** Opening Data under study block **

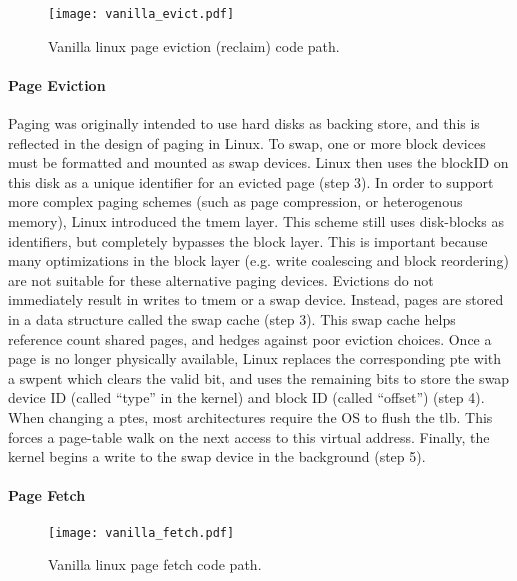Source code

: \begin{figure}[h] \centering
  \texttt{[image: vanilla\_evict.pdf]}
  \caption{Vanilla linux page eviction (reclaim) code path.}
  \label{fig:vanilla_evict}
\end{figure}

\paragraph{Page Eviction}
Paging was originally intended to use hard disks as backing store, and this is
reflected in the design of paging in Linux. To swap, one or more block
devices must be formatted and mounted as swap devices. Linux then uses the
blockID on this disk as a unique identifier for an evicted page (step 3). In
order to support more complex paging schemes (such as page compression, or
heterogenous memory), Linux introduced the \gls{tmem} layer\cite{tmem}. This
scheme still uses disk-blocks as identifiers, but completely bypasses the block
layer. This is important because many optimizations in the block layer (e.g.
write coalescing and block reordering) are not suitable for these alternative
paging devices. Evictions do not immediately result in writes to \gls{tmem} or
a swap device. Instead, pages are stored in a data structure called the swap
cache (step 3). This swap cache helps reference count shared pages, and hedges
against poor eviction choices. Once a page is no longer physically available,
Linux replaces the corresponding \gls{pte} with a \gls{swpent} which clears the
valid bit, and uses the remaining bits to store the swap device ID (called
``type'' in the kernel) and block ID (called ``offset'') (step 4).  When
changing a \glspl{pte}, most architectures require the OS to flush the
\gls{tlb}. This forces a page-table walk on the next access to this virtual
address. Finally, the kernel begins a write to the swap device in the
background (step 5).

\paragraph{Page Fetch}

\begin{figure}[h] \centering
  \texttt{[image: vanilla\_fetch.pdf]}
  \caption{Vanilla linux page fetch code path.}
  \label{fig:vanilla_fetch}
\end{figure}

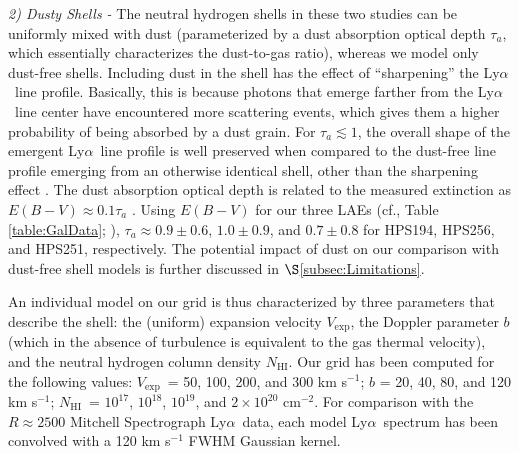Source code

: \documentclass{emulateapj}
\newcommand{\lya}{Ly$\alpha$}
\def\nh{$N_{\mathrm{HI}}$}
\def\vexp{$V_{\mathrm{exp}}$}
\begin{document}
\textit{2) Dusty Shells -} The neutral hydrogen shells in these two studies can be uniformly mixed with dust (parameterized by a dust absorption optical depth $\tau_{a}$, which essentially characterizes the dust-to-gas ratio), whereas we model only dust-free shells. Including dust in the shell has the effect of ``sharpening'' the \lya\ line profile. Basically, this is because photons that emerge farther from the \lya\ line center have encountered more scattering events, which gives them a higher probability of being absorbed by a dust grain. For $\tau_{a} \lesssim 1$, the overall shape of the emergent \lya\ line profile is well preserved when compared to the dust-free line profile emerging from an otherwise identical shell, other than the sharpening effect \citep{verhamme2006,schaerer2011}. The dust absorption optical depth is related to the measured extinction as $E(B-V) \approx 0.1 \tau_{a}$ \citep{verhamme2006}. Using $E(B-V)$ for our three LAEs (cf., Table \ref{table:GalData}; \citealp{blanc2011}), $\tau_{a} \approx 0.9\pm0.6$, $1.0\pm0.9$, and $0.7\pm0.8$ for HPS194, HPS256, and HPS251, respectively. The potential impact of dust on our comparison with dust-free shell models is further discussed in $\S$\ref{subsec:Limitations}.

An individual model on our grid is thus characterized by three parameters that describe the shell: the (uniform) expansion velocity \vexp, the Doppler parameter $b$ (which in the absence of turbulence is equivalent to the gas thermal velocity), and the neutral hydrogen column density \nh. Our grid has been computed for the following values: \vexp\ = 50, 100, 200, and 300 km s$^{-1}$; $b$ = 20, 40, 80, and 120 km s$^{-1}$; \nh\ = $10^{17}$, $10^{18}$, $10^{19}$, and $2\times10^{20}$ cm$^{-2}$. For comparison with the $R\approx2500$ Mitchell Spectrograph \lya\ data, each model \lya\ spectrum has been convolved with a 120 km s$^{-1}$ FWHM Gaussian kernel. 
\end{document}
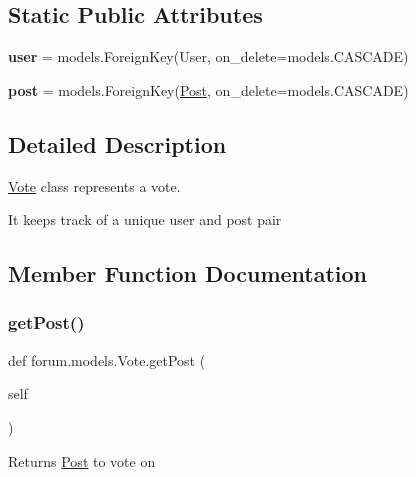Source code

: \subsection*{Static Public Attributes}
\begin{DoxyCompactItemize}
\item 
\mbox{\label{classforum_1_1models_1_1_vote_a23b436f8ec030e15e264e6129f62c0c7}} 
{\bfseries user} = models.\+Foreign\+Key(User, on\+\_\+delete=models.\+C\+A\+S\+C\+A\+DE)
\item 
\mbox{\label{classforum_1_1models_1_1_vote_a14897f2e32ed288366be2e57c9566a39}} 
{\bfseries post} = models.\+Foreign\+Key(\mbox{\hyperlink{classforum_1_1models_1_1_post}{Post}}, on\+\_\+delete=models.\+C\+A\+S\+C\+A\+DE)
\end{DoxyCompactItemize}


\subsection{Detailed Description}
\mbox{\hyperlink{classforum_1_1models_1_1_vote}{Vote}} class represents a vote. 

It keeps track of a unique user and post pair 

\subsection{Member Function Documentation}
\mbox{\label{classforum_1_1models_1_1_vote_af21f576041494dbf3fab8c9e1cc32ecc}} 
\subsubsection{\texorpdfstring{get\+Post()}{getPost()}}
{\footnotesize\ttfamily def forum.\+models.\+Vote.\+get\+Post (\begin{DoxyParamCaption}\item[{}]{self }\end{DoxyParamCaption})}

\begin{DoxyReturn}{Returns}
\mbox{\hyperlink{classforum_1_1models_1_1_post}{Post}} to vote on 
\end{DoxyReturn}
\mbox{\label{classforum_1_1models_1_1_vote_a92b43d21e35bfd4a1e485f4581d99c4f}} 
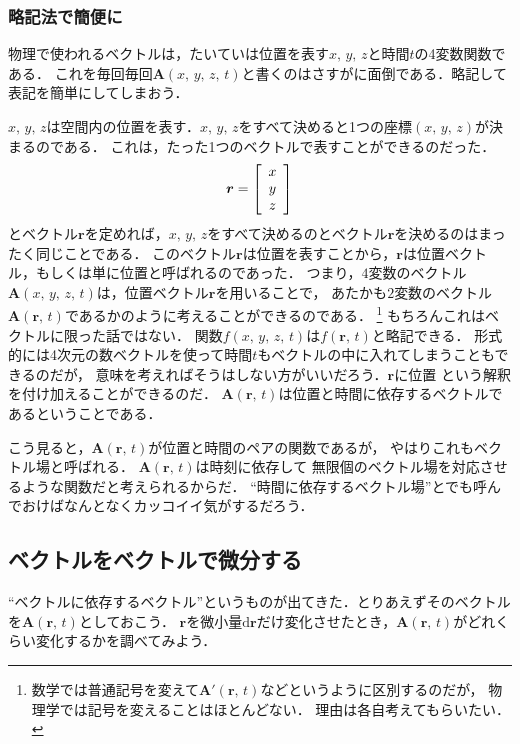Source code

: \subsubsection{略記法で簡便に}
物理で使われるベクトルは，たいていは位置を表す$x, \, y, \, z$と時間$t$の4変数関数である．
これを毎回毎回$\bm{A}(x, \, y, \, z, \, t)$と書くのはさすがに面倒である．略記して表記を簡単にしてしまおう．

$x, \, y, \, z$は空間内の位置を表す．$x, \, y, \, z$をすべて決めると1つの座標$(x, \, y, \, z)$が決まるのである．
これは，たった1つのベクトルで表すことができるのだった．
$$
\bm{r} = \left[
\renewcommand{\arraystretch}{1}
\begin{array}{c}
x \\
y \\
z
\end{array}
\right]
$$
とベクトル$\bm{r}$を定めれば，$x, \, y, \, z$をすべて決めるのとベクトル$\bm{r}$を決めるのはまったく同じことである．
このベクトル$\bm{r}$は位置を表すことから，$\bm{r}$は位置ベクトル，もしくは単に位置と呼ばれるのであった．
つまり，$4$変数のベクトル$\bm{A}(x, \, y, \, z, \, t)$は，位置ベクトル$\bm{r}$を用いることで，
あたかも$2$変数のベクトル$\bm{A}(\bm{r}, \, t)$であるかのように考えることができるのである．
\footnote{数学では普通記号を変えて$\bm{A}'(\bm{r}, \, t)$などというように区別するのだが，
物理学では記号を変えることはほとんどない．
理由は各自考えてもらいたい．}
もちろんこれはベクトルに限った話ではない．
関数$f(x, \, y, \, z, \, t)$は$f(\bm{r}, \, t)$と略記できる．
形式的には4次元の数ベクトルを使って時間$t$もベクトルの中に入れてしまうこともできるのだが，
意味を考えればそうはしない方がいいだろう．$\bm{r}$に位置
という解釈を付け加えることができるのだ．
$\bm{A}(\bm{r}, \, t)$は位置と時間に依存するベクトルであるということである．

こう見ると，$\bm{A} (\bm{r} , \, t)$が位置と時間のペアの関数であるが，
やはりこれもベクトル場と呼ばれる．
$\bm{A} (\bm{r} , \, t)$は時刻に依存して
無限個のベクトル場を対応させるような関数だと考えられるからだ．
``時間に依存するベクトル場''とでも呼んでおけばなんとなくカッコイイ気がするだろう．

\subsection{ベクトルをベクトルで微分する}
``ベクトルに依存するベクトル''というものが出てきた．とりあえずそのベクトルを$\bm{A}(\bm{r}, \, t)$としておこう．
$\bm{r}$を微小量$\mathrm{d}\bm{r}$だけ変化させたとき，$\bm{A}(\bm{r}, \, t)$がどれくらい変化するかを調べてみよう．

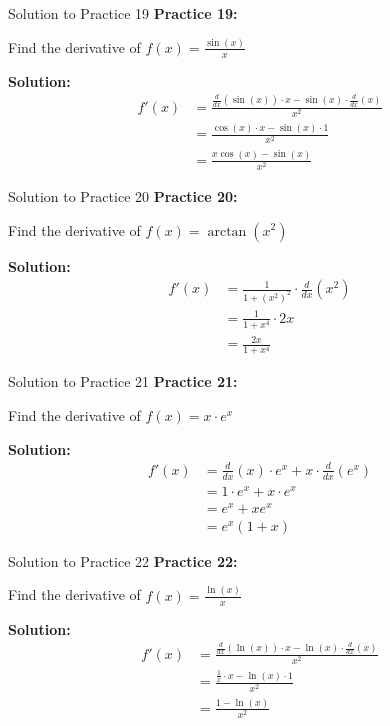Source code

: \documentclass[aspectratio=169]{beamer}
\begin{document}
\begin{frame}{Solution to Practice 19}
\textbf{Practice 19:}

Find the derivative of $f(x) = \frac{\sin(x)}{x}$

\textbf{Solution:}
\[
\begin{aligned}
  f'(x) &= \frac{\frac{d}{dx}(\sin(x)) \cdot x - \sin(x) \cdot \frac{d}{dx}(x)}{x^2} \\
  &= \frac{\cos(x) \cdot x - \sin(x) \cdot 1}{x^2} \\
  &= \frac{x\cos(x) - \sin(x)}{x^2}
\end{aligned}
\]
\end{frame}

\begin{frame}{Solution to Practice 20}
\textbf{Practice 20:}

Find the derivative of $f(x) = \arctan(x^2)$

\textbf{Solution:}
\[
\begin{aligned}
  f'(x) &= \frac{1}{1 + (x^2)^2} \cdot \frac{d}{dx}(x^2) \\
  &= \frac{1}{1 + x^4} \cdot 2x \\
  &= \frac{2x}{1 + x^4}
\end{aligned}
\]
\end{frame}

\begin{frame}{Solution to Practice 21}
\textbf{Practice 21:}

Find the derivative of $f(x) = x \cdot e^x$

\textbf{Solution:}
\[
\begin{aligned}
  f'(x) &= \frac{d}{dx}(x) \cdot e^x + x \cdot \frac{d}{dx}(e^x) \\
  &= 1 \cdot e^x + x \cdot e^x \\
  &= e^x + xe^x \\
  &= e^x(1 + x)
\end{aligned}
\]
\end{frame}

\begin{frame}{Solution to Practice 22}
\textbf{Practice 22:}

Find the derivative of $f(x) = \frac{\ln(x)}{x}$

\textbf{Solution:}
\[
\begin{aligned}
  f'(x) &= \frac{\frac{d}{dx}(\ln(x)) \cdot x - \ln(x) \cdot \frac{d}{dx}(x)}{x^2} \\
  &= \frac{\frac{1}{x} \cdot x - \ln(x) \cdot 1}{x^2} \\
  &= \frac{1 - \ln(x)}{x^2}
\end{aligned}
\]
\end{frame}
\end{document}

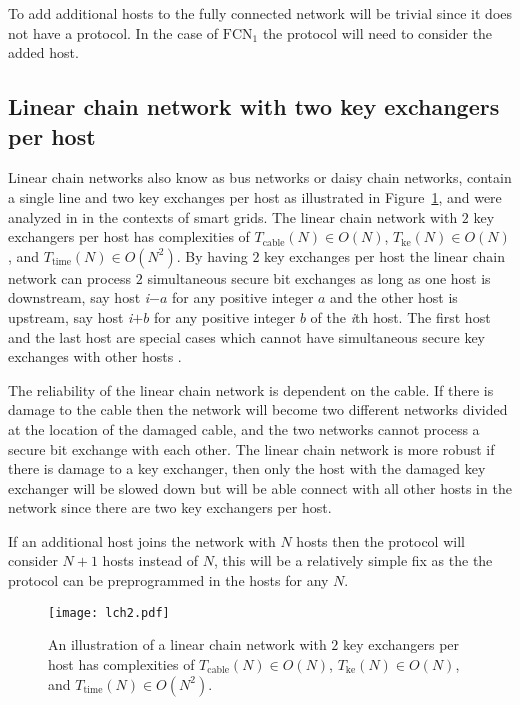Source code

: \documentclass[a4paper,12pt,pdftex]{article}
\begin{document}
To add additional hosts to the fully connected network will be trivial since it does not have a protocol. In the case of $\mathrm{FCN}_{1}$ the protocol will need to consider the added host.


\subsection{Linear chain network with two key exchangers per host}

Linear chain networks also know as bus networks or daisy chain networks, contain a single line and two key exchanges per host as illustrated in Figure~\ref{fig:lch}, and were analyzed in \cite{me1} in the contexts of smart grids. The linear chain network with $2$ key exchangers per host has complexities of $T_\mathrm{cable}(N) \in O(N)$, $T_\mathrm{ke}(N) \in O(N)$, and $T_\mathrm{time}(N) \in O(N^{2})$. By having $2$ key exchanges per host the linear chain network can process $2$ simultaneous secure bit exchanges as long as one host is downstream, say host \textit{i}$-a$ for any positive integer $a$ and the other host is upstream, say host \textit{i}$+b$ for any positive integer $b$ of the \textit{i}th host. The first host and the last host are special cases which cannot have simultaneous secure key exchanges with other hosts \cite{me1}. 

The reliability of the linear chain network is dependent on the cable. If there is damage to the cable then the network will become two different networks divided at the location of the damaged cable, and the two networks cannot process a secure bit exchange with each other. The linear chain network is more robust if there is damage to a key exchanger, then only the host with the damaged key exchanger will be slowed down but will be able connect with all other hosts in the network since there are two key exchangers per host. 

If an additional host joins the network with $N$ hosts then the protocol will consider $N+1$ hosts instead of $N$, this will be a relatively simple fix as the the protocol can be preprogrammed in the hosts for any $N$.

\begin{figure}[h]
    \caption{An illustration of a linear chain network with $2$ key exchangers per host has complexities of $T_\mathrm{cable}(N) \in O(N)$, $T_\mathrm{ke}(N) \in O(N)$, and $T_\mathrm{time}(N) \in O(N^{2})$. }
    \label{fig:lch}
  \centering
\texttt{[image: lch2.pdf]}
\end{figure}
\end{document}
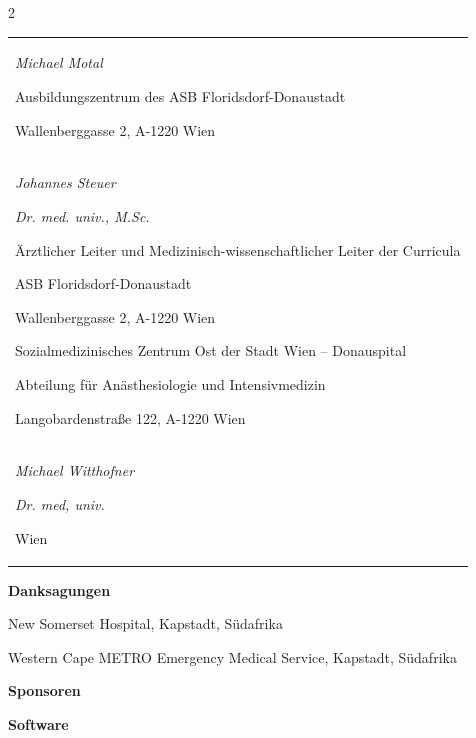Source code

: \documentclass{article}
\begin{document}
\begin{multicols}{2}
\begin{center}
\begin{tabular}{m{6.813cm}}
\\
{\mdseries\itshape Michael Motal}

{\mdseries Ausbildungszentrum des ASB Floridsdorf-Donaustadt}

{\mdseries Wallenberggasse 2, A-1220 Wien}

\\
{\mdseries\itshape Johannes Steuer}

{\mdseries\itshape Dr. med. univ., M.Sc.}

{\mdseries \"Arztlicher Leiter und Medizinisch-wissenschaftlicher Leiter
der Curricula}

{\mdseries ASB Floridsdorf-Donaustadt}

{\mdseries Wallenberggasse 2, A-1220 Wien}

{\mdseries Sozialmedizinisches Zentrum Ost der Stadt Wien --
Donauspital}

{\mdseries Abteilung f\"ur An\"asthesiologie und Intensivmedizin}

{\mdseries Langobardenstra{\ss}e 122, A-1220 Wien}

\\
{\mdseries\itshape Michael Witthofner}

{\mdseries\itshape Dr. med, univ. }

{\mdseries Wien }

\\
\end{tabular}
\end{center}
\end{multicols}
{\bfseries
Danksagungen}

{\mdseries
New Somerset Hospital, Kapstadt, S\"udafrika}

{\mdseries
Western Cape METRO Emergency Medical Service, Kapstadt, S\"udafrika}

{\bfseries
Sponsoren}

{\bfseries
Software}
\end{document}
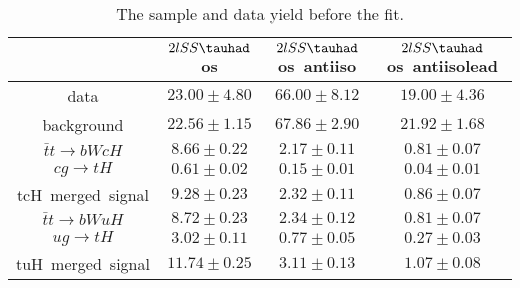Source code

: \begin{table}
\footnotesize
\caption{The sample and data yield before the fit.}
\centering
\begin{tabular}{|c|c|c|c|} \hline
 & $2lSS\tauhad$ os & $2lSS\tauhad$ os~antiiso & $2lSS\tauhad$ os~antiisolead\\\hline
data & $23.00\pm4.80$ & $66.00\pm8.12$ & $19.00\pm4.36$\\\hline
background & $22.56\pm1.15$ & $67.86\pm2.90$ & $21.92\pm1.68$\\\hline
$\bar{t}t\to bWcH$ & $8.66\pm0.22$ & $2.17\pm0.11$ & $0.81\pm0.07$\\\hline
$cg\to tH$ & $0.61\pm0.02$ & $0.15\pm0.01$ & $0.04\pm0.01$\\\hline
tcH~merged~signal & $9.28\pm0.23$ & $2.32\pm0.11$ & $0.86\pm0.07$\\\hline
$\bar{t}t\to bWuH$ & $8.72\pm0.23$ & $2.34\pm0.12$ & $0.81\pm0.07$\\\hline
$ug\to tH$ & $3.02\pm0.11$ & $0.77\pm0.05$ & $0.27\pm0.03$\\\hline
tuH~merged~signal & $11.74\pm0.25$ & $3.11\pm0.13$ & $1.07\pm0.08$\\\hline
\end{tabular}
\label{tab:yield}
\end{table}
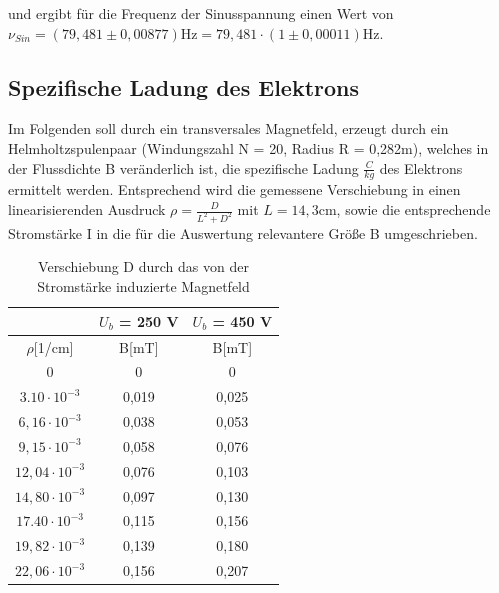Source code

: und ergibt für die Frequenz der Sinusspannung einen Wert von \newline
$\nu_{Sin} = (79,481 \pm 0,00877) \text{Hz} = 79,481 \cdot (1 \pm 0,00011) \text{Hz}$.

\subsection{Spezifische Ladung des Elektrons}
Im Folgenden soll durch ein transversales Magnetfeld, erzeugt durch ein Helmholtzspulenpaar (Windungszahl N = 20, Radius R = 0,282m), welches in der Flussdichte B 
veränderlich ist, die spezifische Ladung $\frac{C}{kg}$ des Elektrons ermittelt werden. Entsprechend wird
die gemessene Verschiebung in einen linearisierenden Ausdruck $\rho = \frac{D}{L^2 + D^2}$ mit $L=14,3\text{cm}$, sowie die entsprechende
Stromstärke I in die für die Auswertung relevantere Größe B umgeschrieben.

\renewcommand{\arraystretch}{1.2}
\begin{table}[htbp]
\centering
 \begin{tabular}{c|c|c}
  & $U_b$ = 250 V & $U_b$ = 450 V \\
  \hline
  $\rho$[1/cm] & B[mT] & B[mT]\\
  \hline
  0	&0	&0\\
$3.10\cdot10^{-3}$	&0,019	&0,025\\
$6,16\cdot10^{-3}$	&0,038	&0,053\\
$9,15\cdot10^{-3}$	&0,058	&0,076\\
$12,04\cdot10^{-3}$	&0,076	&0,103\\
$14,80\cdot10^{-3}$	&0,097	&0,130\\
$17.40\cdot10^{-3}$	&0,115	&0,156\\
$19,82\cdot10^{-3}$	&0,139	&0,180\\
$22,06\cdot10^{-3}$	&0,156	&0,207\\
 \end{tabular}
 \caption{Verschiebung D durch das von der Stromstärke induzierte Magnetfeld}
\end{table}
\renewcommand{\arraystretch}{1}

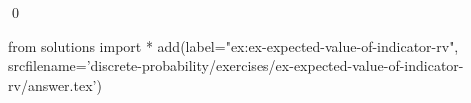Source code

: 
\begin{ex} 
  \label{ex:ex-expected-value-of-indicator-rv}
  
  \qed
\end{ex} 
\begin{python0}
from solutions import *
add(label="ex:ex-expected-value-of-indicator-rv",
    srcfilename='discrete-probability/exercises/ex-expected-value-of-indicator-rv/answer.tex') 
\end{python0}
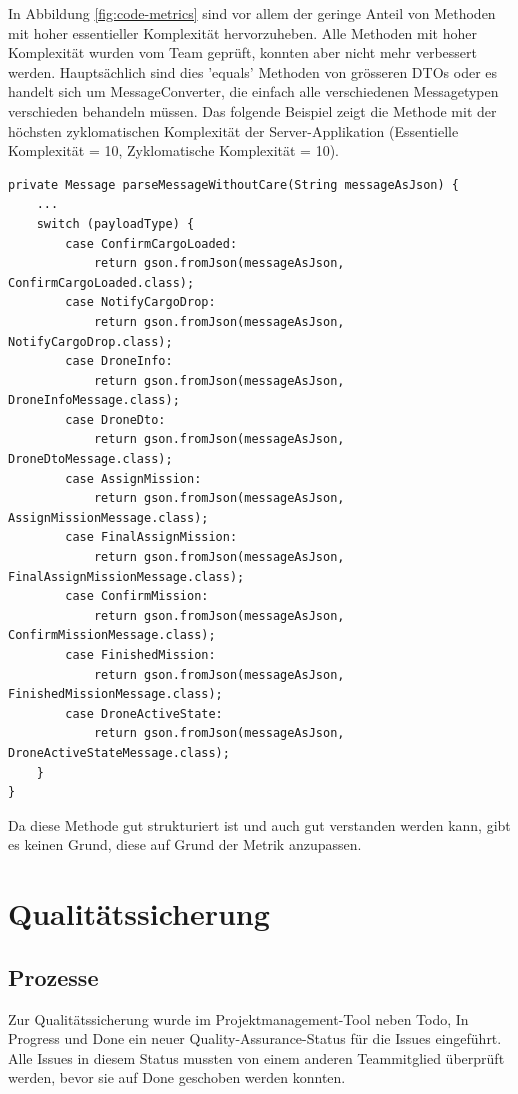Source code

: In Abbildung \ref{fig:code-metrics} sind vor allem der geringe Anteil von Methoden mit hoher essentieller Komplexität\cite[S. 79]{MCCABE} hervorzuheben. Alle Methoden mit hoher Komplexität wurden vom Team geprüft, konnten aber nicht mehr verbessert werden. Hauptsächlich sind dies 'equals' Methoden von grösseren \Gls{DTO}s oder es handelt sich um MessageConverter, die einfach alle verschiedenen Messagetypen verschieden behandeln müssen. Das folgende Beispiel zeigt die Methode mit der höchsten zyklomatischen Komplexität der Server-Applikation (Essentielle Komplexität = 10, Zyklomatische Komplexität = 10). \\


\begin{lstlisting}
private Message parseMessageWithoutCare(String messageAsJson) {
	...
	switch (payloadType) {
		case ConfirmCargoLoaded:
			return gson.fromJson(messageAsJson, ConfirmCargoLoaded.class);
		case NotifyCargoDrop:
			return gson.fromJson(messageAsJson, NotifyCargoDrop.class);
		case DroneInfo:
			return gson.fromJson(messageAsJson, DroneInfoMessage.class);
		case DroneDto:
			return gson.fromJson(messageAsJson, DroneDtoMessage.class);
		case AssignMission:
			return gson.fromJson(messageAsJson, AssignMissionMessage.class);
		case FinalAssignMission:
			return gson.fromJson(messageAsJson, FinalAssignMissionMessage.class);
		case ConfirmMission:
			return gson.fromJson(messageAsJson, ConfirmMissionMessage.class);
		case FinishedMission:
			return gson.fromJson(messageAsJson, FinishedMissionMessage.class);
		case DroneActiveState:
			return gson.fromJson(messageAsJson, DroneActiveStateMessage.class);
	}
}

\end{lstlisting}

Da diese Methode gut strukturiert ist und auch gut verstanden werden kann, gibt es keinen Grund, diese auf Grund der Metrik anzupassen.

\section{Qualitätssicherung}
\label{quality-assurance}

\subsection{Prozesse}

Zur Qualitätssicherung wurde im Projektmanagement-Tool neben Todo, In Progress und Done ein neuer Quality-Assurance-Status für die Issues eingeführt. Alle Issues in diesem Status mussten von einem anderen Teammitglied überprüft werden, bevor sie auf Done geschoben werden konnten. \\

** Closing Data under study block **

▸ **What the task asks**:
Copy out, from the listing above, every line that contains the word "Verschiebung".

▸ **Task output**:
die gemessene Verschiebung in einen linearisierenden Ausdruck $\rho = \frac{D}{L^2 + D^2}$ mit $L=14,3\text{cm}$, sowie die entsprechende
 \caption{Verschiebung D durch das von der Stromstärke induzierte Magnetfeld}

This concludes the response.